Tests randomly failing when run in a VM

Here is the test case: https://github.com/semlabs/ecto_sandbox
and here you can see the failing test after a couple of tries: https://semaphoreci.com/semlabs/ecto_sandbox/branches/master/builds/25

It’s a very simple app:

  • Create supervised workers which run as GenServers (Module Worker)
  • Make a request with a specific worker name to a POST route sending some data (Module CollectorController)
  • The worker processes and stores the data in the database (Module Server)
  • Make sure the current test waits until the data was stored (Module Notification)
  • Enable ownership logging for db_connection
  • The test uses ConnCase which sets the ownership mode to shared

As you can see the test randomly fails with:

** (DBConnection.OwnershipError) cannot find ownership process for #PID<0.438.0>.

When using ownership, you must manage connections in one
of the four ways:

* By explicitly checking out a connection
* By explicitly allowing a spawned process
* By running the pool in shared mode
* By using :caller option with allowed process

The first two options require every new process to explicitly
check a connection out or be allowed by calling checkout or
allow respectively.

The third option requires a {:shared, pid} mode to be set.
If using shared mode in tests, make sure your tests are not
async.

The fourth option requires [caller: pid] to be used when
checking out a connection from the pool. The caller process
should already be allowed on a connection.

If you are reading this error, it means you have not done one
of the steps above or that the owner process has crashed.

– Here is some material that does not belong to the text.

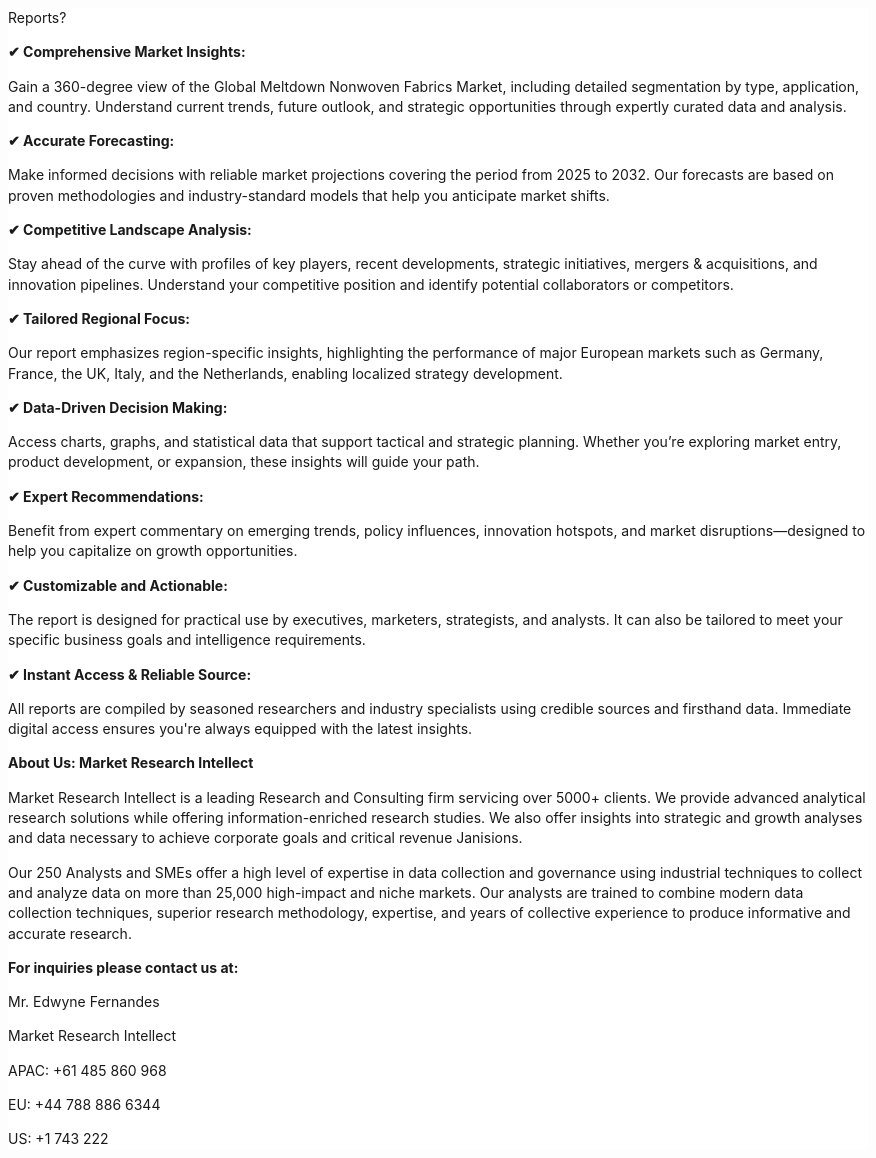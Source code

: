 Reports?</h2><p><strong>✔ Comprehensive Market Insights:</strong></p><p>Gain a 360-degree view of the Global Meltdown Nonwoven Fabrics Market, including detailed segmentation by type, application, and country. Understand current trends, future outlook, and strategic opportunities through expertly curated data and analysis.</p><p><strong>✔ Accurate Forecasting:</strong></p><p>Make informed decisions with reliable market projections covering the period from 2025 to 2032. Our forecasts are based on proven methodologies and industry-standard models that help you anticipate market shifts.</p><p><strong>✔ Competitive Landscape Analysis:</strong></p><p>Stay ahead of the curve with profiles of key players, recent developments, strategic initiatives, mergers &amp; acquisitions, and innovation pipelines. Understand your competitive position and identify potential collaborators or competitors.</p><p><strong>✔ Tailored Regional Focus:</strong></p><p>Our report emphasizes region-specific insights, highlighting the performance of major European markets such as Germany, France, the UK, Italy, and the Netherlands, enabling localized strategy development.</p><p><strong>✔ Data-Driven Decision Making:</strong></p><p>Access charts, graphs, and statistical data that support tactical and strategic planning. Whether you&rsquo;re exploring market entry, product development, or expansion, these insights will guide your path.</p><p><strong>✔ Expert Recommendations:</strong></p><p>Benefit from expert commentary on emerging trends, policy influences, innovation hotspots, and market disruptions&mdash;designed to help you capitalize on growth opportunities.</p><p><strong>✔ Customizable and Actionable:</strong></p><p>The report is designed for practical use by executives, marketers, strategists, and analysts. It can also be tailored to meet your specific business goals and intelligence requirements.</p><p><strong>✔ Instant Access &amp; Reliable Source:</strong></p><p>All reports are compiled by seasoned researchers and industry specialists using credible sources and firsthand data. Immediate digital access ensures you're always equipped with the latest insights.</p><p><strong><span class="font-[700]">About Us: Market Research Intellect</span></strong></p><p><span class="">Market Research Intellect is a leading Research and Consulting firm servicing over 5000+ clients. We provide advanced analytical research solutions while offering information-enriched research studies.&nbsp;</span>We also offer insights into strategic and growth analyses and data necessary to achieve corporate goals and critical revenue Janisions.</p><p><span class="">Our 250 Analysts and SMEs offer a high level of expertise in data collection and governance using industrial techniques to collect and analyze data on more than 25,000 high-impact and niche markets. Our analysts are trained to combine modern data collection techniques, superior research methodology, expertise, and years of collective experience to produce informative and accurate research.</span></p><p><strong>For inquiries please contact us at:</strong></p><p>Mr. Edwyne Fernandes</p><p>Market Research Intellect</p><p>APAC: +61 485 860 968</p><p>EU: +44 788 886 6344</p><p>US: +1 743 222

See Ecto.Adapters.SQL.Sandbox docs for more information.
    (db_connection) lib/db_connection.ex:934: DBConnection.checkout/2
    (db_connection) lib/db_connection.ex:750: DBConnection.run/3
    (db_connection) lib/db_connection.ex:592: DBConnection.prepare_execute/4
    (ecto) lib/ecto/adapters/postgres/connection.ex:86: Ecto.Adapters.Postgres.Connection.execute/4
    (ecto) lib/ecto/adapters/sql.ex:256: Ecto.Adapters.SQL.sql_call/6
    (ecto) lib/ecto/adapters/sql.ex:542: Ecto.Adapters.SQL.struct/8
    (ecto) lib/ecto/repo/schema.ex:547: Ecto.Repo.Schema.apply/4
    (ecto) lib/ecto/repo/schema.ex:213: anonymous fn/14 in Ecto.Repo.Schema.do_insert/4
    (ecto_sandbox) lib/ecto_sandbox/workers/server.ex:20: EctoSandbox.Workers.Worker.Server.create/1
    (ecto_sandbox) lib/ecto_sandbox/workers/server.ex:11: EctoSandbox.Workers.Worker.Server.store/2
    (ecto_sandbox) lib/ecto_sandbox/workers/server.ex:31: EctoSandbox.Workers.Worker.Server.handle_call/3
    (stdlib) gen_server.erl:636: :gen_server.try_handle_call/4
    (stdlib) gen_server.erl:665: :gen_server.handle_msg/6
    (stdlib) proc_lib.erl:247: :proc_lib.init_p_do_apply/3
Last message (from #PID<0.436.0>): {:process, %{"data" => "test"}}

Notice that the test runs with #PID<0.436.0> as seen in the last line.
And a little bit before we can see the ownership changes. So the test process loses its proxy before the worker gets it:

.13:01:06.667 [error] #PID<0.436.0> owns proxy #PID<0.437.0>
13:01:06.671 [error] #PID<0.428.0>, #PID<0.430.0> lose proxy #PID<0.429.0>
13:01:06.731 [error] #PID<0.436.0> lose proxy #PID<0.437.0>

And that’s even before the test ends.

2 Likes